Sandbox directories on projectb are allocated by program. Data and software stored in projectb sandbox is not subject to purging. If you have questions about your program's space, please see your group lead. New Sandbox space or quota increase requests must be approved by JGI management.
The projectb software allocations are intended for storage of Conda environments, source code, and binaries being used by individual groups at JGI. At very large production scale, projectb performance, may degrade; consider moving such software to "/usr/common/software", the Data and Archive filesystem, or a Shifter container.
DnA (Data n' Archive)¶
DnA is a 1PB GPFS based file system for the JGI's archive, shared databases and project directories.

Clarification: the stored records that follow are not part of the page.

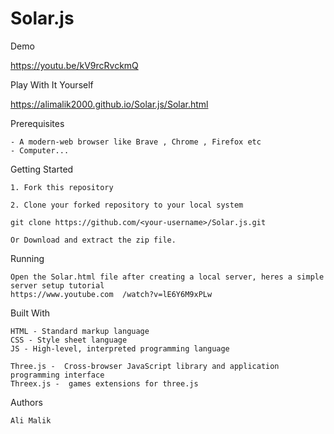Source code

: # Solar.js

Demo

   https://youtu.be/kV9rcRvckmQ
    
Play With It Yourself

   https://alimalik2000.github.io/Solar.js/Solar.html

Prerequisites

    - A modern-web browser like Brave , Chrome , Firefox etc
    - Computer...
    
Getting Started

    1. Fork this repository 

    2. Clone your forked repository to your local system 

    git clone https://github.com/<your-username>/Solar.js.git

    Or Download and extract the zip file.

Running

    Open the Solar.html file after creating a local server, heres a simple server setup tutorial 
    https://www.youtube.com  /watch?v=lE6Y6M9xPLw

Built With

    HTML - Standard markup language
    CSS - Style sheet language
    JS - High-level, interpreted programming language
    
    Three.js -  Cross-browser JavaScript library and application programming interface
    Threex.js -  games extensions for three.js

Authors

    Ali Malik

|DnA Projects||DnA Shared||DnA DM Archive|
|Quota||5TB default||Defined by agreement with the JGI Management||Defined by agreement with the JGI Management|
|Backups||Daily, only for projectdirs with quota <= 5TB||Backed up by JAMO||Backed up by JAMO|
|Files are not automatically purged||Files are not automatically purged||Purge policy set by users of the JAMO system||Files are not automatically purged|
The intention of the DnA "Project" and "Shared" space is to be a place for data that is needed by multiple people collaborating on a project to allow for easy reading of shared data. The "Project" space is owned and managed by the JGI. The "Shared" space is a collaborative effort between the JGI and NERSC. Write access to DnA is restricted to protect high performance; data can only be written to DnA from Data Transfer Nodes or by using the
If you would like a project directory, please use the Project Directory Request Form.
The "DM Archive" is a data repository maintained by the JAMO system. Files are stored here during migration using the JAMO system. The files can remain in this space for as long as the user specifies. Any file that is in the "DM Archive" has also been placed in the HPSS tape archive. This section of the file system is owned by the JGI data management team.
Each user has a "scratch" directory. Scratch directories are NOT backed up and files are purged if they have not been accessed for 90 days. Access your scratch directory with the environment variable "$SCRATCH" for example:
Scratch environment variables:
|Environment Variable||Value||NERSC Systems|
|$SCRATCH||Best-connected file system||All NERSC computational systems|
$BSCRATCH points to your projectb scratch space if you have a BSCRATCH allocation. $SCRATCH will always point to the best-connected scratch space available for the NERSC machine you are accessing. For example, on Denovo $SCRATCH will point to $BSCRATCH, whereas on Cori $SCRATCH will point to $CSCRATCH.
The intention of scratch space is for staging, running, and completing your calculations on NERSC systems. Thus these filesystems are designed to allow wide-scale file reading and writing from many compute nodes. The scratch filesystems are not intended for long-term file storage or archival, and thus data is not backed-up, and files not accessed for a significant time period will be automatically purged.
Policies for $SCRATCH are described at NERSC Data Management Policy.
Other file systems¶
Other file systems used by JGI may also be mounted on NERSC systems:
- SeqFS - file system used exclusively by the Illumina sequencers, SDM and Instrumentation groups at the JGI.
- /usr/common - is a file system where NERSC staff build software for user applications. This is the principal site for the modular software installations.
- /global/project - is a GPFS based file system that is accessible on almost all of NERSC's other compute systems used by all the other NERSC users. The projectdir portion of projectb should be favored by JGI users instead of /global/project.